# What is expected
Answer with a single number stating how many lines of the entries below include the string "item".

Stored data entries
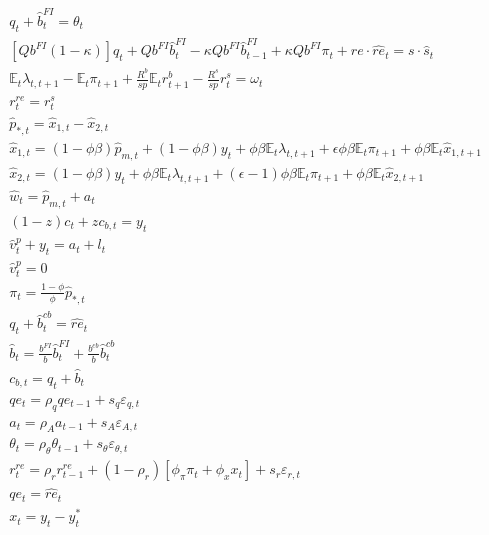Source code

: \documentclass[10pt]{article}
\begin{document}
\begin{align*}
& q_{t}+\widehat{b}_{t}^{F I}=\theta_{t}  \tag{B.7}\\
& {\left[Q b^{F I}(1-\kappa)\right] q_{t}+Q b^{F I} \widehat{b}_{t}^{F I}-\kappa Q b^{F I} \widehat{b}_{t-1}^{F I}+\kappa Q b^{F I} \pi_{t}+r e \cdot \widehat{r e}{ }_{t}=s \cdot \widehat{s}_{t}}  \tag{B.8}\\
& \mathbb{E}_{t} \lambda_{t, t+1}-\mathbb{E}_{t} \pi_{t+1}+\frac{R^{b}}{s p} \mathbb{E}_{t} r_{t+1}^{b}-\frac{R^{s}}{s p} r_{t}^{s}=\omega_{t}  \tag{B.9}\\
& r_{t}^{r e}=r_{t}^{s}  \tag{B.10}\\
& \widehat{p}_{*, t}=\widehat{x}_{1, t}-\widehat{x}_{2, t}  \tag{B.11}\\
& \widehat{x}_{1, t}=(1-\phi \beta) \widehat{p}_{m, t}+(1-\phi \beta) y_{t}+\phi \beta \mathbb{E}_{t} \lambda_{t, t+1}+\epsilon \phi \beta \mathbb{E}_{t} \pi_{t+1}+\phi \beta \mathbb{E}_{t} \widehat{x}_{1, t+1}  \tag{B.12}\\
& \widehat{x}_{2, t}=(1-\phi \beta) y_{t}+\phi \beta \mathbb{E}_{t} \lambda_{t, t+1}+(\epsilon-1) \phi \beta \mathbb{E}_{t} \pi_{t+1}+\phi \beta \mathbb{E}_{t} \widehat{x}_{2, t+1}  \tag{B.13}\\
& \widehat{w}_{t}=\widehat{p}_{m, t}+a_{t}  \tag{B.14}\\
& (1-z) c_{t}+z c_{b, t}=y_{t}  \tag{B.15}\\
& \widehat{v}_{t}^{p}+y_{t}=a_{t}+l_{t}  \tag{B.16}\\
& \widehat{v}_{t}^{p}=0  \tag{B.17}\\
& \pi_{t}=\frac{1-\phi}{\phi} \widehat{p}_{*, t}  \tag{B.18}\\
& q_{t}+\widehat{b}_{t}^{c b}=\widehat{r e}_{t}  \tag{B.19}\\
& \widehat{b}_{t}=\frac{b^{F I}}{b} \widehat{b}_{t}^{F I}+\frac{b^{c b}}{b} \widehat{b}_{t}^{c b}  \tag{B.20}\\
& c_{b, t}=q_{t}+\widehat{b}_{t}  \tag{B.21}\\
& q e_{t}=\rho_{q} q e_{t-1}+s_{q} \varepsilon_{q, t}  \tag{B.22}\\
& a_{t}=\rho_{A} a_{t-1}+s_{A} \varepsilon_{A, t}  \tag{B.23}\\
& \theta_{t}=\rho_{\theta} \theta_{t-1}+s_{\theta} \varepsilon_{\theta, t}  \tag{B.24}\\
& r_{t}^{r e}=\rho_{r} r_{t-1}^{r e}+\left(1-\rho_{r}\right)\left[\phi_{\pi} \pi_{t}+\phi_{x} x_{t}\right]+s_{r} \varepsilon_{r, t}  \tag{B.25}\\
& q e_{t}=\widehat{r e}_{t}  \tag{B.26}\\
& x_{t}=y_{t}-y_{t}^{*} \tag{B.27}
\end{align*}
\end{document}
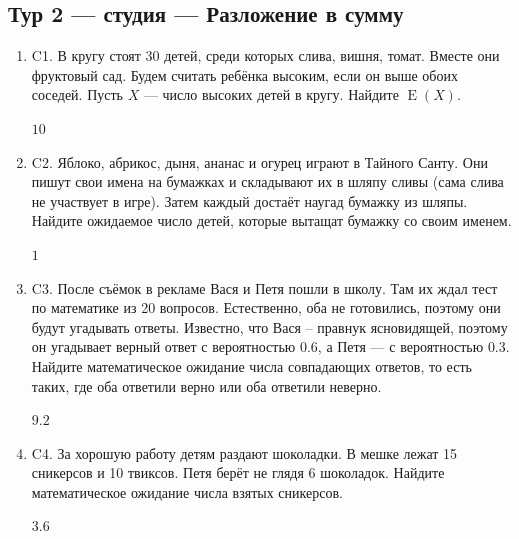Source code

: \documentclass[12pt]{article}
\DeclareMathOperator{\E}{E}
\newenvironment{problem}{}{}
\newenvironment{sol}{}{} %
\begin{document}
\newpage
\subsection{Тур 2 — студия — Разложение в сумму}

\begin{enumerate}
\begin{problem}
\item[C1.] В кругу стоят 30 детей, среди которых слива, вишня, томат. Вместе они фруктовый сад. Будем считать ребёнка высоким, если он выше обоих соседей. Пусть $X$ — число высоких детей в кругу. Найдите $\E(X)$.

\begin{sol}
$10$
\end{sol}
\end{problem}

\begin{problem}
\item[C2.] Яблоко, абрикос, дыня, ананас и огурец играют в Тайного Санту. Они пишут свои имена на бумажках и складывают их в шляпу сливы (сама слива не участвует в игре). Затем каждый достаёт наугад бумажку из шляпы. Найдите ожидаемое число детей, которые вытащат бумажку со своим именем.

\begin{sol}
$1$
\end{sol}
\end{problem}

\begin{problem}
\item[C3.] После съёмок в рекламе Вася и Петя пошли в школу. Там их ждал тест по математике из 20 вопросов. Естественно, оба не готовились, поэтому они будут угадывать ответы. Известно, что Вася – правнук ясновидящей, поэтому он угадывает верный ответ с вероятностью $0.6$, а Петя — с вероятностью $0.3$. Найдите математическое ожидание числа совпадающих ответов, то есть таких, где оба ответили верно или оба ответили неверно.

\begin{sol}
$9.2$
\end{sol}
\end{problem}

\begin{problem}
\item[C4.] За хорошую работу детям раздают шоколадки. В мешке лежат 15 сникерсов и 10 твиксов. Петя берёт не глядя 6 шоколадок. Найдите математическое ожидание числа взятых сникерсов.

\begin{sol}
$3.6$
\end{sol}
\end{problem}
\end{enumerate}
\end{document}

---

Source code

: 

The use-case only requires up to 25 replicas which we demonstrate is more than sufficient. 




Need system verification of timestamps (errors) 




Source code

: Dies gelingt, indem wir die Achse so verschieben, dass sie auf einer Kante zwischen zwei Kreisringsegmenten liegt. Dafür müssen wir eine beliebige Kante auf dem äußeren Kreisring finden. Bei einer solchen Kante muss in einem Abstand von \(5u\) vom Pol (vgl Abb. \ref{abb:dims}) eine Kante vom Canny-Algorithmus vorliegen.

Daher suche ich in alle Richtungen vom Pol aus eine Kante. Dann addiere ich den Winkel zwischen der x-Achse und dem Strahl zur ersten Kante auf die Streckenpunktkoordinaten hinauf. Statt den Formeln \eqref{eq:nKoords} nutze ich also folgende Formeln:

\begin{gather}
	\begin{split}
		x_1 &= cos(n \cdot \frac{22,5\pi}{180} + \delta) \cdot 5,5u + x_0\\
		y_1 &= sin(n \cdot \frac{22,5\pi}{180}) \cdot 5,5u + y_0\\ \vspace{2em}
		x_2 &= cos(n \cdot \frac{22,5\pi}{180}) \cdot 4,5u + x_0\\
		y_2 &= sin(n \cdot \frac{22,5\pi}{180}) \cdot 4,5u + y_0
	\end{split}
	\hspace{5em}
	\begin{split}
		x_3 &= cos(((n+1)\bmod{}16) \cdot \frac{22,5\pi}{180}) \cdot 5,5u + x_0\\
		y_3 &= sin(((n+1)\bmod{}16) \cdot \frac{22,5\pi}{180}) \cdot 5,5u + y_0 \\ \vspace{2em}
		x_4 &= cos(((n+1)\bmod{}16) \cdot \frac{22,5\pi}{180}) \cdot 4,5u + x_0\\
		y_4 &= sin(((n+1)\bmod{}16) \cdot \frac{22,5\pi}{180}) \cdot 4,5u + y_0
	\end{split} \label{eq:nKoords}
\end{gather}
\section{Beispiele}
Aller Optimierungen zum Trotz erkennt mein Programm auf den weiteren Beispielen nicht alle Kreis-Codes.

# Task response
4